Preqin, the global firm focused on alternative assets data, tools, and insights, published its Preqin Global Report 2024: Real Estate.
The report shows that high interest rates will “continue to deter real estate fundraising and dealmaking in 2024, while also outlining a shift towards opportunistic and distressed strategies, and the need for small fund managers to adapt to the changing environment.”
As noted in the update, private real estate fundraising “has dropped in 2023 to the end of September, with 306 funds closing – less than 45% of the number of funds that closed in 2022 as a whole, according to Preqin data.”
The report also finds “that aggregate capital raised in the first three quarters of 2023 amounted to $107.7bn, which accounts for 56% of total capital raised throughout 2022.”
This fall in fundraising and funds closing “can be attributed to funds in market becoming saturated, as a greater number of funds seek capital in a difficult fundraising environment driven by higher interest rates.”
Looking in greater detail, from the beginning of 2023 “to the end of the third quarter, the number of real estate funds in market rose from 1,777 to 2,258 – a 27% increase.”
Deal making has also remained “subdued throughout the first nine months of 2023 due to higher interest rates dampening investment sentiment. During that period, 2,918 real estate deals closed, with a total value of $88.8bn. This represents 42% and 35% of 2022 deal closes and value, respectively.”
Investors hesitant to look past large funds, squeezing first timers
While the higher for longer interest rates have put pressure on real estate fundraising this year, the largest funds have benefited overall.

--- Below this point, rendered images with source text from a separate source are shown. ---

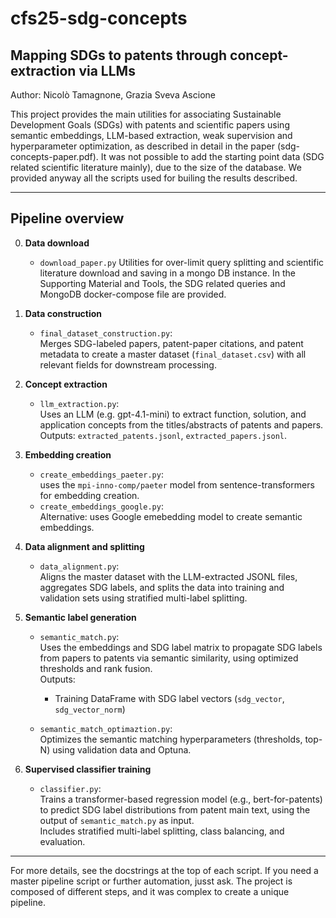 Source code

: # cfs25-sdg-concepts

## Mapping SDGs to patents through concept-extraction via LLMs
Author: Nicolò Tamagnone, Grazia Sveva Ascione

This project provides the main utilities for associating Sustainable Development Goals (SDGs) with patents and scientific papers using semantic embeddings, LLM-based extraction, weak supervision and hyperparameter optimization, as described in detail in the paper (sdg-concepts-paper.pdf). It was not possible to add the starting point data (SDG related scientific literature mainly), due to the size of the database. We provided anyway all the scripts used for builing the results described. 

---

## Pipeline overview

0. **Data download**
    - `download_paper.py`
    Utilities for over-limit query splitting and scientific literature download and saving in a mongo DB instance. In the Supporting Material and Tools, the SDG related queries and MongoDB docker-compose file are provided. 

1. **Data construction**
    - `final_dataset_construction.py`:  
      Merges SDG-labeled papers, patent-paper citations, and patent metadata to create a master dataset (`final_dataset.csv`) with all relevant fields for downstream processing.

2. **Concept extraction**
    - `llm_extraction.py`:  
      Uses an LLM (e.g. gpt-4.1-mini) to extract function, solution, and application concepts from the titles/abstracts of patents and papers.  
      Outputs: `extracted_patents.jsonl`, `extracted_papers.jsonl`.

3. **Embedding creation**
    - `create_embeddings_paeter.py`:  
      uses the `mpi-inno-comp/paeter` model from sentence-transformers for embedding creation.
    - `create_embeddings_google.py`:  
      Alternative: uses Google emebedding model to create semantic embeddings.


4. **Data alignment and splitting**
    - `data_alignment.py`:  
      Aligns the master dataset with the LLM-extracted JSONL files, aggregates SDG labels, and splits the data into training and validation sets using stratified multi-label splitting.  

5. **Semantic label generation**
    - `semantic_match.py`:  
      Uses the embeddings and SDG label matrix to propagate SDG labels from papers to patents via semantic similarity, using optimized thresholds and rank fusion.  
      Outputs:  
      - Training DataFrame with SDG label vectors (`sdg_vector`, `sdg_vector_norm`)

    - `semantic_match_optimaztion.py`:  
      Optimizes the semantic matching hyperparameters (thresholds, top-N) using validation data and Optuna.

6. **Supervised classifier training**
    - `classifier.py`:  
      Trains a transformer-based regression model (e.g., bert-for-patents) to predict SDG label distributions from patent main text, using the output of `semantic_match.py` as input.  
      Includes stratified multi-label splitting, class balancing, and evaluation.

---

For more details, see the docstrings at the top of each script.
If you need a master pipeline script or further automation, jusst ask. The project is composed of different steps, and it was complex to create a unique pipeline. 
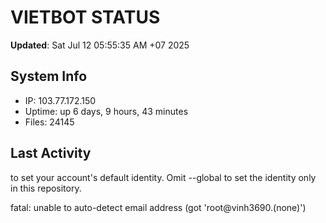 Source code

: # VIETBOT STATUS
**Updated**: Sat Jul 12 05:55:35 AM +07 2025

## System Info
- IP: 103.77.172.150
- Uptime: up 6 days, 9 hours, 43 minutes
- Files: 24145

## Last Activity

to set your account's default identity.
Omit --global to set the identity only in this repository.

fatal: unable to auto-detect email address (got 'root@vinh3690.(none)')

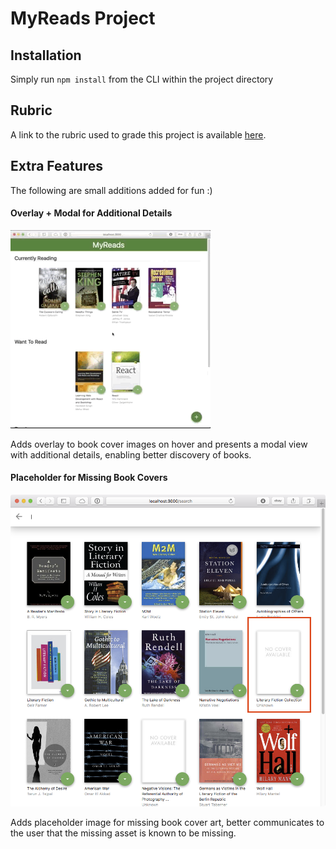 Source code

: # MyReads Project

## Installation

Simply run `npm install` from the CLI within the project directory

## Rubric
A link to the rubric used to grade this project is available [here](https://review.udacity.com/#!/rubrics/918/view).

## Extra Features
The following are small additions added for fun :)

#### Overlay + Modal for Additional Details
![Overlay + Modal](docs/overlay+modal.gif)

Adds overlay to book cover images on hover and presents a modal view with additional details, enabling better discovery of books.

#### Placeholder for Missing Book Covers
![Missing Thumbnail Placeholder](docs/missing_thumbnail.png)

Adds placeholder image for missing book cover art, better communicates to the user that the missing asset is known to be missing.
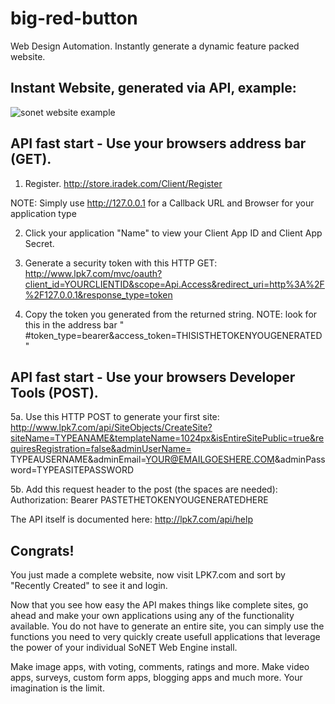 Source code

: # big-red-button
Web Design Automation. Instantly generate a dynamic feature packed website.

## Instant Website, generated via API, example:
![sonet website example](https://user-images.githubusercontent.com/27966874/34644603-892f1e9a-f2ee-11e7-851e-ae856b4130e8.png)

## API fast start - Use your browsers address bar (GET).

1. Register.
http://store.iradek.com/Client/Register

NOTE: Simply use http://127.0.0.1 for a Callback URL and Browser for your application type

2. Click your application "Name" to view your Client App ID and Client App Secret.

3. Generate a security token with this HTTP GET:
http://www.lpk7.com/mvc/oauth?client_id=YOURCLIENTID&scope=Api.Access&redirect_uri=http%3A%2F%2F127.0.0.1&response_type=token

4. Copy the token you generated from the returned string.
NOTE: look for this in the address bar " #token_type=bearer&access_token=THISISTHETOKENYOUGENERATED "

## API fast start - Use your browsers Developer Tools (POST).

5a. Use this HTTP POST to generate your first site:
http://www.lpk7.com/api/SiteObjects/CreateSite?siteName=TYPEANAME&templateName=1024px&isEntireSitePublic=true&requiresRegistration=false&adminUserName=
TYPEAUSERNAME&adminEmail=YOUR@EMAILGOESHERE.COM&adminPassword=TYPEASITEPASSWORD

5b. Add this request header to the post (the spaces are needed):
Authorization: Bearer PASTETHETOKENYOUGENERATEDHERE
 
The API itself is documented here: http://lpk7.com/api/help

## Congrats! 
You just made a complete website, now visit LPK7.com and sort by "Recently Created" to see it and login.

Now that you see how easy the API makes things like complete sites, go ahead and make your own applications using any of the functionality available. You do not have to generate an entire site, you can simply use the functions you need to very quickly create usefull applications that leverage the power of your individual SoNET Web Engine install. 

Make image apps, with voting, comments, ratings and more.
Make video apps, surveys, custom form apps, blogging apps and much more. Your imagination is the limit.
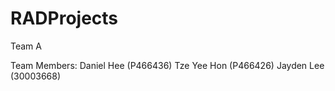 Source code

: # RADProjects
Team A

Team Members:
Daniel Hee (P466436)
Tze Yee Hon (P466426)
Jayden Lee (30003668)
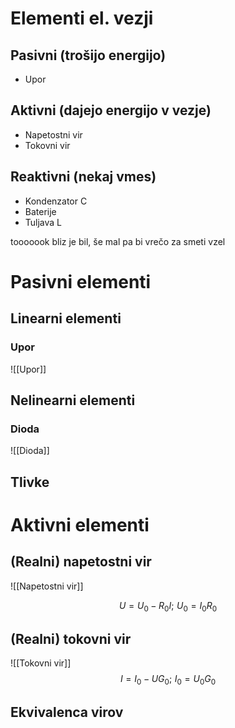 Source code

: # Elementi el. vezji
## Pasivni (trošijo energijo)
- Upor
## Aktivni (dajejo energijo v vezje)
- Napetostni vir
- Tokovni vir
## Reaktivni (nekaj vmes)
- Kondenzator C
- Baterije
- Tuljava L



tooooook bliz je bil, še mal pa bi vrečo za smeti vzel

# Pasivni elementi
## Linearni elementi
### Upor
![[Upor]]

## Nelinearni elementi
### Dioda
![[Dioda]]

## Tlivke

# Aktivni elementi
## (Realni) napetostni vir
![[Napetostni vir]]

$$U = U_0 - R_0I; \, \,U_0 = I_0 R_0$$

## (Realni) tokovni vir
![[Tokovni vir]]
$$I = I_0 - U G_0; \, \, I_0 = U_0 G_0$$
## Ekvivalenca virov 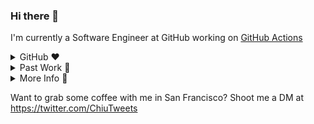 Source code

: ### Hi there 👋

I'm currently a Software Engineer at GitHub working on [GitHub Actions](https://github.com/features/actions)

<details>
  <summary>GitHub ❤️</summary>
  When I started programming for the first time, I dove into various open-source repos on GitHub to learn how software development "worked" and eventually contributed to a few projects myself. On GitHub, I had a chance to collaborate and learn from developers across the world. Super surreal to work on a product that has helped me and many other developers learn and build!
</details>

<details>
   <summary>Past Work 🔨</summary>
  Some past work that I'm proud of:
  <ul>
  <li> created more accessible educational content for CS 61A as a Course Tutor as well as an Associate and Content Mentor in <a href="https://csmentors.berkeley.edu/#/">Computer Science Mentors</a></li>
    <li>led the engineering team at <a href="https://connected.berkeley.edu/">Connect@Cal</a> where we are creating new tools to help students get connected to personalized resources more easily such as our AI chat bot and case management system</li>
    <li>worked on the <a href="https://github.com/features/actions">GitHub Actions</a> Team on the <a href="https://github.com/actions/runner">Runner</a> as a Software Engineering Intern where I designed, implemented, and launched the <a href="https://github.blog/changelog/2020-08-07-github-actions-composite-run-steps/">composite run steps action feature</a></li>
    <li>created several features at <a href="https://www.etsy.com/">Etsy</a> that helped users checkout more easily </li>
  <li>created a technical analysis site that analyzes over 19 cryptocurrencies over 100 bullish and bearish signals at <a href="https://alpaca.markets/">Alpaca</a></li>
  </ul>

  Throughout these experiences, I've worked with C#, Python, Go, PHP, and JavaScript as well as frameworks/technologies such as .NET, Flask, Ruby on Rails, and Docker to develop features for millions of people. 

  In my free time, I like to cook and play volleyball.
</details>

<details>
   <summary>More Info 🔗</summary>
For more info, check out the following links:
  <ul>
    <li>website: https://ethanchiu.xyz/</li>
    <li>blog: https://ethanchiu.xyz/blog/</li>
    <li>linkedin: https://www.linkedin.com/in/ethanchiu/</li>
  </ul>
</details>

Want to grab some coffee with me in San Francisco? Shoot me a DM at https://twitter.com/ChiuTweets
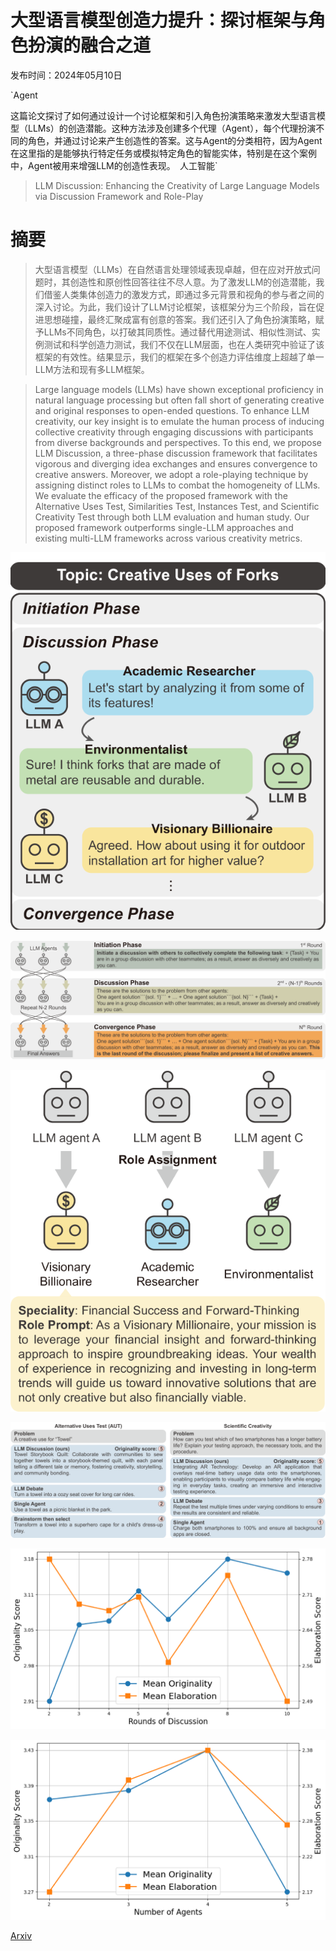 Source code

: # 大型语言模型创造力提升：探讨框架与角色扮演的融合之道

发布时间：2024年05月10日

`Agent

这篇论文探讨了如何通过设计一个讨论框架和引入角色扮演策略来激发大型语言模型（LLMs）的创造潜能。这种方法涉及创建多个代理（Agent），每个代理扮演不同的角色，并通过讨论来产生创造性的答案。这与Agent的分类相符，因为Agent在这里指的是能够执行特定任务或模拟特定角色的智能实体，特别是在这个案例中，Agent被用来增强LLM的创造性表现。` `人工智能`

> LLM Discussion: Enhancing the Creativity of Large Language Models via Discussion Framework and Role-Play

# 摘要

> 大型语言模型（LLMs）在自然语言处理领域表现卓越，但在应对开放式问题时，其创造性和原创性回答往往不尽人意。为了激发LLM的创造潜能，我们借鉴人类集体创造力的激发方式，即通过多元背景和视角的参与者之间的深入讨论。为此，我们设计了LLM讨论框架，该框架分为三个阶段，旨在促进思想碰撞，最终汇聚成富有创意的答案。我们还引入了角色扮演策略，赋予LLMs不同角色，以打破其同质性。通过替代用途测试、相似性测试、实例测试和科学创造力测试，我们不仅在LLM层面，也在人类研究中验证了该框架的有效性。结果显示，我们的框架在多个创造力评估维度上超越了单一LLM方法和现有多LLM框架。

> Large language models (LLMs) have shown exceptional proficiency in natural language processing but often fall short of generating creative and original responses to open-ended questions. To enhance LLM creativity, our key insight is to emulate the human process of inducing collective creativity through engaging discussions with participants from diverse backgrounds and perspectives. To this end, we propose LLM Discussion, a three-phase discussion framework that facilitates vigorous and diverging idea exchanges and ensures convergence to creative answers. Moreover, we adopt a role-playing technique by assigning distinct roles to LLMs to combat the homogeneity of LLMs. We evaluate the efficacy of the proposed framework with the Alternative Uses Test, Similarities Test, Instances Test, and Scientific Creativity Test through both LLM evaluation and human study. Our proposed framework outperforms single-LLM approaches and existing multi-LLM frameworks across various creativity metrics.

![大型语言模型创造力提升：探讨框架与角色扮演的融合之道](../../../paper_images/2405.06373/x1.png)

![大型语言模型创造力提升：探讨框架与角色扮演的融合之道](../../../paper_images/2405.06373/x2.png)

![大型语言模型创造力提升：探讨框架与角色扮演的融合之道](../../../paper_images/2405.06373/x3.png)

![大型语言模型创造力提升：探讨框架与角色扮演的融合之道](../../../paper_images/2405.06373/x4.png)

![大型语言模型创造力提升：探讨框架与角色扮演的融合之道](../../../paper_images/2405.06373/x5.png)

![大型语言模型创造力提升：探讨框架与角色扮演的融合之道](../../../paper_images/2405.06373/x6.png)

[Arxiv](https://arxiv.org/abs/2405.06373) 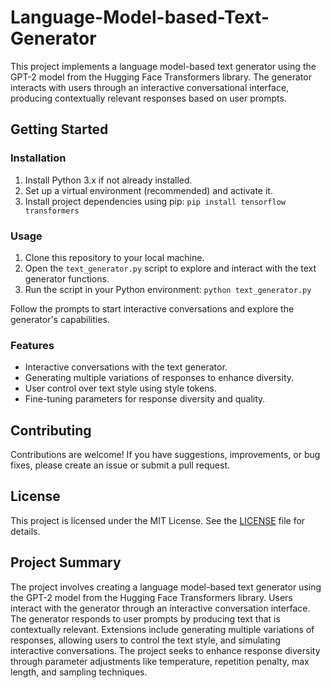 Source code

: # Language-Model-based-Text-Generator

This project implements a language model-based text generator using the GPT-2 model from the Hugging Face Transformers library. The generator interacts with users through an interactive conversational interface, producing contextually relevant responses based on user prompts.

## Getting Started

### Installation

1. Install Python 3.x if not already installed.
2. Set up a virtual environment (recommended) and activate it.
3. Install project dependencies using pip: 
    `pip install tensorflow transformers`

### Usage

1. Clone this repository to your local machine.
2. Open the `text_generator.py` script to explore and interact with the text generator functions.
3. Run the script in your Python environment:
    `python text_generator.py`

Follow the prompts to start interactive conversations and explore the generator's capabilities.

### Features

- Interactive conversations with the text generator.
- Generating multiple variations of responses to enhance diversity.
- User control over text style using style tokens.
- Fine-tuning parameters for response diversity and quality.

## Contributing

Contributions are welcome! If you have suggestions, improvements, or bug fixes, please create an issue or submit a pull request.

## License

This project is licensed under the MIT License. See the [LICENSE](LICENSE) file for details.

## Project Summary

The project involves creating a language model-based text generator using the GPT-2 model from the Hugging Face Transformers library. Users interact with the generator through an interactive conversation interface. The generator responds to user prompts by producing text that is contextually relevant. Extensions include generating multiple variations of responses, allowing users to control the text style, and simulating interactive conversations. The project seeks to enhance response diversity through parameter adjustments like temperature, repetition penalty, max length, and sampling techniques.



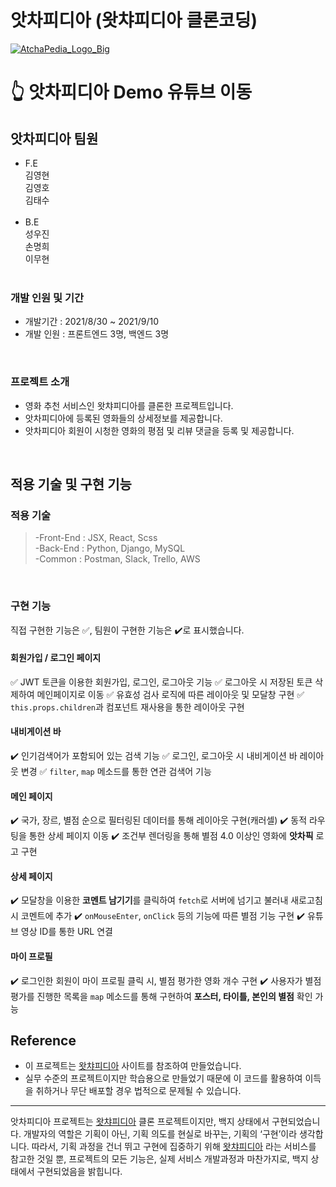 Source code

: # 앗차피디아 (왓챠피디아 클론코딩)
<a href="https://www.youtube.com/watch?v=CBenPZkhncU&ab_channel=%EA%B9%80%EC%98%81%ED%98%B8">![AtchaPedia_Logo_Big](https://user-images.githubusercontent.com/79790476/132983431-8c559de4-d409-4d06-8eac-232b40f763a8.png)</a>

# 👆 앗차피디아 Demo 유튜브 이동

## 앗차피디아 팀원

- F.E<br>
  김영현<br>
  김영호<br>
  김태수<br>
  <br>
- B.E<br>
  성우진<br>
  손명희<br>
  이무현<br>
  <br>

### 개발 인원 및 기간

- 개발기간 : 2021/8/30 ~ 2021/9/10
- 개발 인원 : 프론트엔드 3명, 백엔드 3명

<br>

### 프로젝트 소개

- 영화 추천 서비스인 왓챠피디아를 클론한 프로젝트입니다.
- 앗차피디아에 등록된 영화들의 상세정보를 제공합니다.
- 앗차피디아 회원이 시청한 영화의 평점 및 리뷰 댓글을 등록 및 제공합니다.

<br>


## 적용 기술 및 구현 기능


### 적용 기술


> -Front-End : JSX, React, Scss<br>
> -Back-End : Python, Django, MySQL<br>
> -Common : Postman, Slack, Trello, AWS

<br>

### 구현 기능

직접 구현한 기능은 ✅, 팀원이 구현한 기능은 ✔️로 표시했습니다.

#### 회원가입 / 로그인 페이지

✅ JWT 토큰을 이용한 회원가입, 로그인, 로그아웃 기능
✅ 로그아웃 시 저장된 토큰 삭제하여 메인페이지로 이동
✅ 유효성 검사 로직에 따른 레이아웃 및 모달창 구현
✅ `this.props.children`과 컴포넌트 재사용을 통한 레이아웃 구현

#### 내비게이션 바

✔️ 인기검색어가 포함되어 있는 검색 기능
✅ 로그인, 로그아웃 시 내비게이션 바 레이아웃 변경
✅ `filter`, `map` 메소드를 통한 연관 검색어 기능

#### 메인 페이지

✔️ 국가, 장르, 별점 순으로 필터링된 데이터를 통해 레이아웃 구현(캐러셀)
✔️ 동적 라우팅을 통한 상세 페이지 이동
✔️ 조건부 렌더링을 통해 별점 4.0 이상인 영화에 **앗차픽** 로고 구현

#### 상세 페이지

✔️ 모달창을 이용한 **코멘트 남기기**를 클릭하여 `fetch`로 서버에 넘기고 불러내 새로고침 시 코멘트에 추가
✔️ `onMouseEnter`, `onClick` 등의 기능에 따른 별점 기능 구현
✔️ 유튜브 영상 ID를 통한 URL 연결

#### 마이 프로필

✔️ 로그인한 회원이 마이 프로필 클릭 시, 별점 평가한 영화 개수 구현
✔️ 사용자가 별점 평가를 진행한 목록을 `map` 메소드를 통해 구현하여 **포스터, 타이틀, 본인의 별점** 확인 가능

## Reference

- 이 프로젝트는 [왓챠피디아](https://pedia.watcha.com/ko-KR) 사이트를 참조하여 만들었습니다.
- 실무 수준의 프로젝트이지만 학습용으로 만들었기 때문에 이 코드를 활용하여 이득을 취하거나 무단 배포할 경우 법적으로 문제될 수 있습니다.
<hr>
앗차피디아 프로젝트는 <a href="https://pedia.watcha.com/ko-KR">왓챠피디아<a/> 클론 프로젝트이지만, 백지 상태에서 구현되었습니다. 개발자의 역할은 기획이 아닌, 기획 의도를 현실로 바꾸는, 기획의 ‘구현’이라 생각합니다. 따라서, 기획 과정을 건너 뛰고 구현에 집중하기 위해 <a href="https://pedia.watcha.com/ko-KR">왓챠피디아<a/> 라는 서비스를 참고한 것일 뿐, 프로젝트의 모든 기능은, 실제 서비스 개발과정과 마찬가지로, 백지 상태에서 구현되었음을 밝힙니다.
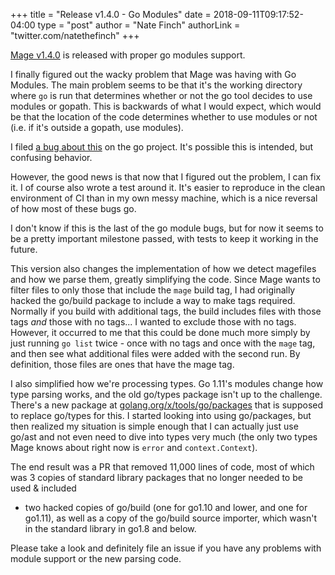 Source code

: +++
title = "Release v1.4.0 - Go Modules"
date = 2018-09-11T09:17:52-04:00
type = "post"
author = "Nate Finch"
authorLink = "twitter.com/natethefinch"
+++

[Mage v1.4.0](https://github.com/magefile/mage/releases/tag/v1.4.0) is released
with proper go modules support.

I finally figured out the wacky problem that Mage was having with Go Modules.
The main problem seems to be that it's the working directory where `go` is run
that determines whether or not the go tool decides to use modules or gopath.
This is backwards of what I would expect, which would be that the location of
the code determines whether to use modules or not (i.e. if it's outside a
gopath, use modules).  

I filed [a bug about this](https://github.com/golang/go/issues/27612) on the go
project.  It's possible this is intended, but confusing behavior.

However, the good news is that now that I figured out the problem, I can fix it.
I of course also wrote a test around it.  It's easier to reproduce in the clean
environment of CI than in my own messy machine, which is a nice reversal of how
most of these bugs go.

I don't know if this is the last of the go module bugs, but for now it seems to
be a pretty important milestone passed, with tests to keep it working in the
future.

This version also changes the implementation of how we detect magefiles and how
we parse them, greatly simplifying the code.  Since Mage wants to filter files
to only those that include the `mage` build tag, I had originally hacked the
go/build package to include a way to make tags required. Normally if you build
with additional tags, the build includes files with those tags *and* those with
no tags... I wanted to exclude those with no tags.  However, it occurred to me
that this could be done much more simply by just running `go list` twice - once
with no tags and once with the `mage` tag, and then see what additional files
were added with the second run.  By definition, those files are ones that have
the mage tag.

I also simplified how we're processing types.  Go 1.11's modules change how type
parsing works, and the old go/types package isn't up to the challenge. There's a
new package at [golang.org/x/tools/go/packages](golang.org/x/tools/go/packages)
that is supposed to replace go/types for this.  I started looking into using
go/packages, but then realized my situation is simple enough that I can actually
just use go/ast and not even need to dive into types very much (the only two
types Mage knows about right now is `error` and `context.Context`).

The end result was a PR that removed 11,000 lines of code, most of which was 3
copies of standard library packages that no longer needed to be used & included
- two hacked copies of go/build (one for go1.10 and lower, and one for go1.11),
as well as a copy of the go/build source importer, which wasn't in the standard
library in go1.8 and below.

Please take a look and definitely file an issue if you have any problems with
module support or the new parsing code.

According to Preqin analysts, macroeconomic-driven fears “have resulted in investors finding safety and security in the largest funds. In terms of fund size and investor preference, the top ten largest funds closed in the first three quarters of 2023 accounted for 50% of the total capital raised.”
This is a notable increase “compared to last year, when the top ten funds raised only 25% of the total.”
This boost for the largest funds “has squeezed first-time funds, Preqin data shows. During the first three quarters of 2023, first-time managers raised $2.8bn – a substantial drop compared with the $15.2bn raised in the entirety of 2022.”
That said, Preqin analysts find “that first-time, smaller funds may have been underestimated by investors. First-time real estate funds outperformed the median benchmark for their respective strategies when looking at funds of all sizes this year to the end of September. For example, first-time North American funds achieved a median net internal rate of return (IRR) of 18% – over five times that of North American value-added funds with vintages between 2014 and 2016. However, they also demonstrated a higher degree of dispersion in performance compared with more experienced funds. This indicates that while first-time funds have the potential to outperform, they also carry higher risks and uncertainties.”
Henry Lam, lead author of the report and AVP of Research Insights at Preqin, says
“Interest rate hikes in 2023, especially in Europe, have further weighed on global real estate investment sentiment as well as fundraising. While fund managers with huge scale are gaining greater market shares, middle or small-sized fund managers are still struggling to close their funds due to the increase in number of funds in the market.”